[DATASET EXTRACT]

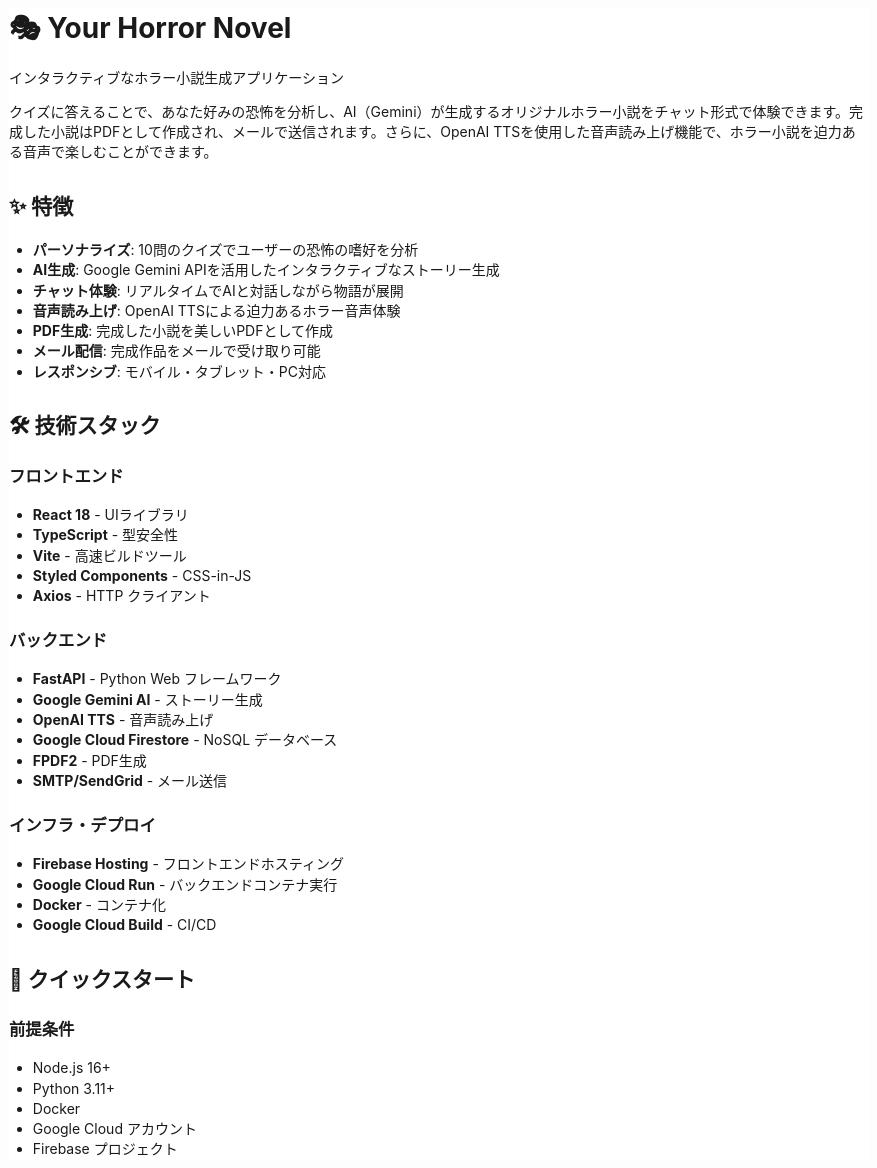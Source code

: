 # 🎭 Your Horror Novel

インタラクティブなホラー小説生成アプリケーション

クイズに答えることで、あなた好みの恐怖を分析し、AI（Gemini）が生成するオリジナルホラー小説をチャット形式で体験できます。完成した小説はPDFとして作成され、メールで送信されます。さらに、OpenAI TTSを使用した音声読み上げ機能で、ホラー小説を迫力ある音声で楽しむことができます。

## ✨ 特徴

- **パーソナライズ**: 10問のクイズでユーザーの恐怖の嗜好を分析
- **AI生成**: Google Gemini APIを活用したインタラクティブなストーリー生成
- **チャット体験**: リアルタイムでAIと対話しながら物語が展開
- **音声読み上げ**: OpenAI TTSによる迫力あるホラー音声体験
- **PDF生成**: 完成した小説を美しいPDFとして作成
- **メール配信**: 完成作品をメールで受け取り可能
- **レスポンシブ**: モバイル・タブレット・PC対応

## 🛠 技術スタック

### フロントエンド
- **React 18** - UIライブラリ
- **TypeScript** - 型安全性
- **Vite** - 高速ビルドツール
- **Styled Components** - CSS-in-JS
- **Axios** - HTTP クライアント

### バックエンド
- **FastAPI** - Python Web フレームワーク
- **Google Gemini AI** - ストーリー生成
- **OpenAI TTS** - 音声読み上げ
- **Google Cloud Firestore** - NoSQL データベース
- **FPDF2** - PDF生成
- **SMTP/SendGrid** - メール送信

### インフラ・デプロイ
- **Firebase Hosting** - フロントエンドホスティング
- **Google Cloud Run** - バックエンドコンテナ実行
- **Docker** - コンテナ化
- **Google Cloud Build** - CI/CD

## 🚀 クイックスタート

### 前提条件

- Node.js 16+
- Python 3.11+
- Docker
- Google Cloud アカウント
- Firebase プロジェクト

[/DATASET EXTRACT]

# TRY IT
Copy all records exactly; omit images.

# TASK RESULT
Source code

: # 🎭 Your Horror Novel

インタラクティブなホラー小説生成アプリケーション

クイズに答えることで、あなた好みの恐怖を分析し、AI（Gemini）が生成するオリジナルホラー小説をチャット形式で体験できます。完成した小説はPDFとして作成され、メールで送信されます。さらに、OpenAI TTSを使用した音声読み上げ機能で、ホラー小説を迫力ある音声で楽しむことができます。

## ✨ 特徴

- **パーソナライズ**: 10問のクイズでユーザーの恐怖の嗜好を分析
- **AI生成**: Google Gemini APIを活用したインタラクティブなストーリー生成
- **チャット体験**: リアルタイムでAIと対話しながら物語が展開
- **音声読み上げ**: OpenAI TTSによる迫力あるホラー音声体験
- **PDF生成**: 完成した小説を美しいPDFとして作成
- **メール配信**: 完成作品をメールで受け取り可能
- **レスポンシブ**: モバイル・タブレット・PC対応

## 🛠 技術スタック

### フロントエンド
- **React 18** - UIライブラリ
- **TypeScript** - 型安全性
- **Vite** - 高速ビルドツール
- **Styled Components** - CSS-in-JS
- **Axios** - HTTP クライアント

### バックエンド
- **FastAPI** - Python Web フレームワーク
- **Google Gemini AI** - ストーリー生成
- **OpenAI TTS** - 音声読み上げ
- **Google Cloud Firestore** - NoSQL データベース
- **FPDF2** - PDF生成
- **SMTP/SendGrid** - メール送信

### インフラ・デプロイ
- **Firebase Hosting** - フロントエンドホスティング
- **Google Cloud Run** - バックエンドコンテナ実行
- **Docker** - コンテナ化
- **Google Cloud Build** - CI/CD

## 🚀 クイックスタート

### 前提条件

- Node.js 16+
- Python 3.11+
- Docker
- Google Cloud アカウント
- Firebase プロジェクト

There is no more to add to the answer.